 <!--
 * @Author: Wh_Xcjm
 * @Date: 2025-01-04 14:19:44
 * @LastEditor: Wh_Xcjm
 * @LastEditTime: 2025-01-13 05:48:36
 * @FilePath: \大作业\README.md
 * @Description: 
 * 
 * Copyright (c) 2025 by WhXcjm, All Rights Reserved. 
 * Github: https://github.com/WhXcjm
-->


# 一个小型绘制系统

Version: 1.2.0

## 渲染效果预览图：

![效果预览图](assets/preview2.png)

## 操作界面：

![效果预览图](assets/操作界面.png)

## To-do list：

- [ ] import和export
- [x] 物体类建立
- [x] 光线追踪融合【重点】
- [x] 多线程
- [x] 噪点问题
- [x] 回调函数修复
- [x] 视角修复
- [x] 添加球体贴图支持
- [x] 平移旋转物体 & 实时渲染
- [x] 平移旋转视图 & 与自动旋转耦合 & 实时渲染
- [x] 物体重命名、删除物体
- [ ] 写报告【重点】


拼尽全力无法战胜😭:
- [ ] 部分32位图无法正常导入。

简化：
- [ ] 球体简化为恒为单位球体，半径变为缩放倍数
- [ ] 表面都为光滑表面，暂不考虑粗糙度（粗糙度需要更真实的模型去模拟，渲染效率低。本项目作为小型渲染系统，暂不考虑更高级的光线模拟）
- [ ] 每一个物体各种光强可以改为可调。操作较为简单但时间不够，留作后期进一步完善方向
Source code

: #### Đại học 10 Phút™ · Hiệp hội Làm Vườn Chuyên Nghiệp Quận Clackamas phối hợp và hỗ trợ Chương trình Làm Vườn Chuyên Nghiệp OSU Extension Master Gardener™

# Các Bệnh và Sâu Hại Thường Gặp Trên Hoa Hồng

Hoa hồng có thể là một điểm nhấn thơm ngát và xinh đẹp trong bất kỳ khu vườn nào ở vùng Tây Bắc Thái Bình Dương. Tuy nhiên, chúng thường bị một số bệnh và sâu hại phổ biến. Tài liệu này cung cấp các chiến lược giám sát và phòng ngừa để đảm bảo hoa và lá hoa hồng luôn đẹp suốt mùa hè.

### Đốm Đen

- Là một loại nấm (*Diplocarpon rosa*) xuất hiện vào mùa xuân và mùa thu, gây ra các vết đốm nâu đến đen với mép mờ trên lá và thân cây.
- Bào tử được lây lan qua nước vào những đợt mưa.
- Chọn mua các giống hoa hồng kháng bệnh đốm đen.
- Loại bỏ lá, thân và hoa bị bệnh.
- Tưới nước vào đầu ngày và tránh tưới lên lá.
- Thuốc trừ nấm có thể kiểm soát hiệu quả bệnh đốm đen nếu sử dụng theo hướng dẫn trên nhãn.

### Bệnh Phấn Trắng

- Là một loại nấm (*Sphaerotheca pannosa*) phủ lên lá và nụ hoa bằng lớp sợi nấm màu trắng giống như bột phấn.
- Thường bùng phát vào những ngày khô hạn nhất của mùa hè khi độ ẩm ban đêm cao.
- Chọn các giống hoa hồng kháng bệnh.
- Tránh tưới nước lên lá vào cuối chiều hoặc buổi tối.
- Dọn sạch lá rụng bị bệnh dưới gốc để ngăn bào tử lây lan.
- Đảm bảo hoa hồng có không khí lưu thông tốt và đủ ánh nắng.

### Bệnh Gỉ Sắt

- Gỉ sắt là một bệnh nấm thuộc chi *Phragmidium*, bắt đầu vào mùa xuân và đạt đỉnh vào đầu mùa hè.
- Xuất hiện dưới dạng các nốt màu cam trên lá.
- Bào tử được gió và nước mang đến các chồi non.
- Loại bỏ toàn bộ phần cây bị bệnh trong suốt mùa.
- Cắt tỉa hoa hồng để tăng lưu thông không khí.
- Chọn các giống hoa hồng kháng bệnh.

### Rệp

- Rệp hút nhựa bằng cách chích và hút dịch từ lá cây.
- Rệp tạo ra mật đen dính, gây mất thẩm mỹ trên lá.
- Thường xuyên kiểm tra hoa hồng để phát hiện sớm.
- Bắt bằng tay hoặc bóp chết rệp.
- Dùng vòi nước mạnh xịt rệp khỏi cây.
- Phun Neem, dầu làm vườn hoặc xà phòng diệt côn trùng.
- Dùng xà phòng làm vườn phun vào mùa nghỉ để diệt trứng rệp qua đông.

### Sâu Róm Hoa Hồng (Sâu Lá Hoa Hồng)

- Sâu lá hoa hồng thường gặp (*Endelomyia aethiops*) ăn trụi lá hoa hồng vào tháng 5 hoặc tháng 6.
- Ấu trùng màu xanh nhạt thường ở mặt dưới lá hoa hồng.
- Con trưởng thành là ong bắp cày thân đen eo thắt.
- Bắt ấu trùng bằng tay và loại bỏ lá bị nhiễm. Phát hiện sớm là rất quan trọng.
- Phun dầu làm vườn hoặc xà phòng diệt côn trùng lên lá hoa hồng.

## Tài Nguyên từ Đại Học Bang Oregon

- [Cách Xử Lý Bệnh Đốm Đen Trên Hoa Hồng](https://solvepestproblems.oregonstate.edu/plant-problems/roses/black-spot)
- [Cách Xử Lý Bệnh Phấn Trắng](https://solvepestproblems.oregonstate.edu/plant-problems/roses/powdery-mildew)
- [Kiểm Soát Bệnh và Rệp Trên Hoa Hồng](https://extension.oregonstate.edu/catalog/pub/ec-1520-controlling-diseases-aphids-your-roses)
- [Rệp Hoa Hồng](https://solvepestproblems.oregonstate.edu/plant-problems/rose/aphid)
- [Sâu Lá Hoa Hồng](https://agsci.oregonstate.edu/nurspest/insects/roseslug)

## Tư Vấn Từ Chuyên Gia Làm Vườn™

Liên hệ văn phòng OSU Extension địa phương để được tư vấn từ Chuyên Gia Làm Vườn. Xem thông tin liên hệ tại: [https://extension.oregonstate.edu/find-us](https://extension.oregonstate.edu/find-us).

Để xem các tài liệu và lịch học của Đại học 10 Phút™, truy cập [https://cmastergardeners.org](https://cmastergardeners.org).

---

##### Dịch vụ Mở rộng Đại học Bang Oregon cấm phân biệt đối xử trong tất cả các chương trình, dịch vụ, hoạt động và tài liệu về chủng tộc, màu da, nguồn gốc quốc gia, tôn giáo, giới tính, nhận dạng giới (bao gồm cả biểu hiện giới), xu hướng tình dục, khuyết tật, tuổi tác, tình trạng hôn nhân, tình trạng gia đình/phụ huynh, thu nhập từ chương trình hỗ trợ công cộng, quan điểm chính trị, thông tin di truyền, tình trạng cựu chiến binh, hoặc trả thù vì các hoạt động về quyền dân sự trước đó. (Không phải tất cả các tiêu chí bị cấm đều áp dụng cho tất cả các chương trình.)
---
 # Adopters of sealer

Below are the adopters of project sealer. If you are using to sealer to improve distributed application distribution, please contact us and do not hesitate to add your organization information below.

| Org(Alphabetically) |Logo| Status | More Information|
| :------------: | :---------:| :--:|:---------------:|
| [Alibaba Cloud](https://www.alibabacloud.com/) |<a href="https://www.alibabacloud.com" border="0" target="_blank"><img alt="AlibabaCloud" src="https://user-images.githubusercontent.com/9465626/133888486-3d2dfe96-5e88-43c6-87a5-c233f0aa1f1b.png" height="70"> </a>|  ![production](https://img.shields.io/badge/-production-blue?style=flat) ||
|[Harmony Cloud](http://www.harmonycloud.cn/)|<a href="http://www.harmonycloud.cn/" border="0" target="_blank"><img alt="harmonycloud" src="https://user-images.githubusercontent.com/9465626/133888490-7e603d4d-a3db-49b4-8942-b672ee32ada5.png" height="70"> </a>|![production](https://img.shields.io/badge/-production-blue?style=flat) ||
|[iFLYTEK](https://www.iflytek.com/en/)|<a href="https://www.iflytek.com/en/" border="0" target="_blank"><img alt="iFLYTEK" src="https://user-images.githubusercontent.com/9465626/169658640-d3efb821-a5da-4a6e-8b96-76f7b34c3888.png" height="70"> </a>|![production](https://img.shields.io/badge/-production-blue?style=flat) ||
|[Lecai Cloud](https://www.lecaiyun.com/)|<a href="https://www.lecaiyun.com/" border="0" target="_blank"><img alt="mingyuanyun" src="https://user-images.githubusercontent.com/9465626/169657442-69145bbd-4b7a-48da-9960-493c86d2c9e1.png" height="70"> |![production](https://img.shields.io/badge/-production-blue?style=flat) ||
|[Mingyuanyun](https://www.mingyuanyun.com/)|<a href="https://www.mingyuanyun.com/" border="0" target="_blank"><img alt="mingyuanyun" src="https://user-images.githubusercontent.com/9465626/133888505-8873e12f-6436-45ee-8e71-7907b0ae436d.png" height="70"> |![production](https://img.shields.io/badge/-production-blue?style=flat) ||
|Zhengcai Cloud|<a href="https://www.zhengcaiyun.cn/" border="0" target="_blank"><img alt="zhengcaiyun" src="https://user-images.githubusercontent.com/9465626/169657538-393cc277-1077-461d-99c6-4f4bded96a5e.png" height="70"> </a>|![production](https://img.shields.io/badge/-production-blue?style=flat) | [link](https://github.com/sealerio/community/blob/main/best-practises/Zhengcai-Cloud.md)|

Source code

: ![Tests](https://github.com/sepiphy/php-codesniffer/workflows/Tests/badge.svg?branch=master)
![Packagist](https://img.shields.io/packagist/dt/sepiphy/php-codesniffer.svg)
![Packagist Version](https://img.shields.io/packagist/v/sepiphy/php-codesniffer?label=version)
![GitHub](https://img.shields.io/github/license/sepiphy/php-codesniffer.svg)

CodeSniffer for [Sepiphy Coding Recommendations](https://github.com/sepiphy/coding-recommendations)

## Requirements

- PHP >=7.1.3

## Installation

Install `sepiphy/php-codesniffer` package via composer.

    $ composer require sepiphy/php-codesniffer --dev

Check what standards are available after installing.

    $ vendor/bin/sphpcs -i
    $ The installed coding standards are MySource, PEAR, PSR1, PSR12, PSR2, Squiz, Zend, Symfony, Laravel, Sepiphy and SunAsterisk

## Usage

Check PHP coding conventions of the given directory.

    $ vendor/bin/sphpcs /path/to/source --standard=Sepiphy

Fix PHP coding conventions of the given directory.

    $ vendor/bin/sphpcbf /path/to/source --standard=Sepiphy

::::::

■ Task to carry out ■
Above are the records; from them, give again exactly the lines from the one containing "- Bào tử được gió" to the one containing "## Tài Nguyên từ Đại Học Bang Oregon", both lines included, and nothing more.

■ Solution ■
- Bào tử được gió và nước mang đến các chồi non.
- Loại bỏ toàn bộ phần cây bị bệnh trong suốt mùa.
- Cắt tỉa hoa hồng để tăng lưu thông không khí.
- Chọn các giống hoa hồng kháng bệnh.

### Rệp

- Rệp hút nhựa bằng cách chích và hút dịch từ lá cây.
- Rệp tạo ra mật đen dính, gây mất thẩm mỹ trên lá.
- Thường xuyên kiểm tra hoa hồng để phát hiện sớm.
- Bắt bằng tay hoặc bóp chết rệp.
- Dùng vòi nước mạnh xịt rệp khỏi cây.
- Phun Neem, dầu làm vườn hoặc xà phòng diệt côn trùng.
- Dùng xà phòng làm vườn phun vào mùa nghỉ để diệt trứng rệp qua đông.

### Sâu Róm Hoa Hồng (Sâu Lá Hoa Hồng)

- Sâu lá hoa hồng thường gặp (*Endelomyia aethiops*) ăn trụi lá hoa hồng vào tháng 5 hoặc tháng 6.
- Ấu trùng màu xanh nhạt thường ở mặt dưới lá hoa hồng.
- Con trưởng thành là ong bắp cày thân đen eo thắt.
- Bắt ấu trùng bằng tay và loại bỏ lá bị nhiễm. Phát hiện sớm là rất quan trọng.
- Phun dầu làm vườn hoặc xà phòng diệt côn trùng lên lá hoa hồng.

## Tài Nguyên từ Đại Học Bang Oregon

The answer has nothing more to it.